[Dataset excerpts]
_____
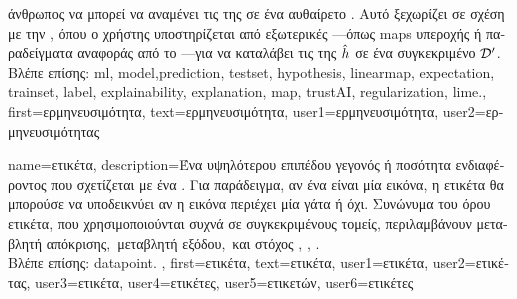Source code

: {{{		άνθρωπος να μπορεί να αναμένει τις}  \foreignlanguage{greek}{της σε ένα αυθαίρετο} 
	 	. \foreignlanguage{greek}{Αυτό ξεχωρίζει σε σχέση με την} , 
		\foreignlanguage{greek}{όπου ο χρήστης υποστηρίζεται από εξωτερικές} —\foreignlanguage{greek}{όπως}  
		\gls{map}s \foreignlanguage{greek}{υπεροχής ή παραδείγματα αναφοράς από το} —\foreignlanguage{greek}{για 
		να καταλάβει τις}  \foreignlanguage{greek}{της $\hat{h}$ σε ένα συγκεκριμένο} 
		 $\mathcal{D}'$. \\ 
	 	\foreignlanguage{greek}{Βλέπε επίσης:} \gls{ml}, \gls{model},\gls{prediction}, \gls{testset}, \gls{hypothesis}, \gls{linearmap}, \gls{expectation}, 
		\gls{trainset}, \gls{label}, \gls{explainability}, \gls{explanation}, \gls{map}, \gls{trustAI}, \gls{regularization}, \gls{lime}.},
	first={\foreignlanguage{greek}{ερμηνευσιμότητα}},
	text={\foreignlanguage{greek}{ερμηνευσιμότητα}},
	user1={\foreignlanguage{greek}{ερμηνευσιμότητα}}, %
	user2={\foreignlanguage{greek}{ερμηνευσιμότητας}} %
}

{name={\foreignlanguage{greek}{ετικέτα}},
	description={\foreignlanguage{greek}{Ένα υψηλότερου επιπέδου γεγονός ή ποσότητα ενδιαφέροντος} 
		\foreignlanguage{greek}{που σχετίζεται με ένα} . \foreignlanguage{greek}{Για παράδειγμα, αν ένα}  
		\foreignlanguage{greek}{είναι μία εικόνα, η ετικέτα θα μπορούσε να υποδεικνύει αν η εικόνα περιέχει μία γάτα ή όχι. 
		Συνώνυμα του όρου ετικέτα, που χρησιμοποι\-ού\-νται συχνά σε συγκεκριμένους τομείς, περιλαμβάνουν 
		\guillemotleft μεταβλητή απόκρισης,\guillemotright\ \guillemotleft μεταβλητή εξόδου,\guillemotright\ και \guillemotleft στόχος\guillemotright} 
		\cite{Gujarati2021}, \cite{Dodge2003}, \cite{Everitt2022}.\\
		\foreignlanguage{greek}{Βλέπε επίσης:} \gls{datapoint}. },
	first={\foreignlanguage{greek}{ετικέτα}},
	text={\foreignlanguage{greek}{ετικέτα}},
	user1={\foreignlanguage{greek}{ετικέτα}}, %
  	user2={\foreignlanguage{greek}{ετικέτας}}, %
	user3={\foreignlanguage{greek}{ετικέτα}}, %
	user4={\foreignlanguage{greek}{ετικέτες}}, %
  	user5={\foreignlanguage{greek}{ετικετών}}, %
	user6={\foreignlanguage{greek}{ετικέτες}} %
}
_____
Problem to solve:
Copy out all lines from the records where the word "ετικέτες" appears.

The completed task:
	user4={\foreignlanguage{greek}{ετικέτες}}, %
	user6={\foreignlanguage{greek}{ετικέτες}} %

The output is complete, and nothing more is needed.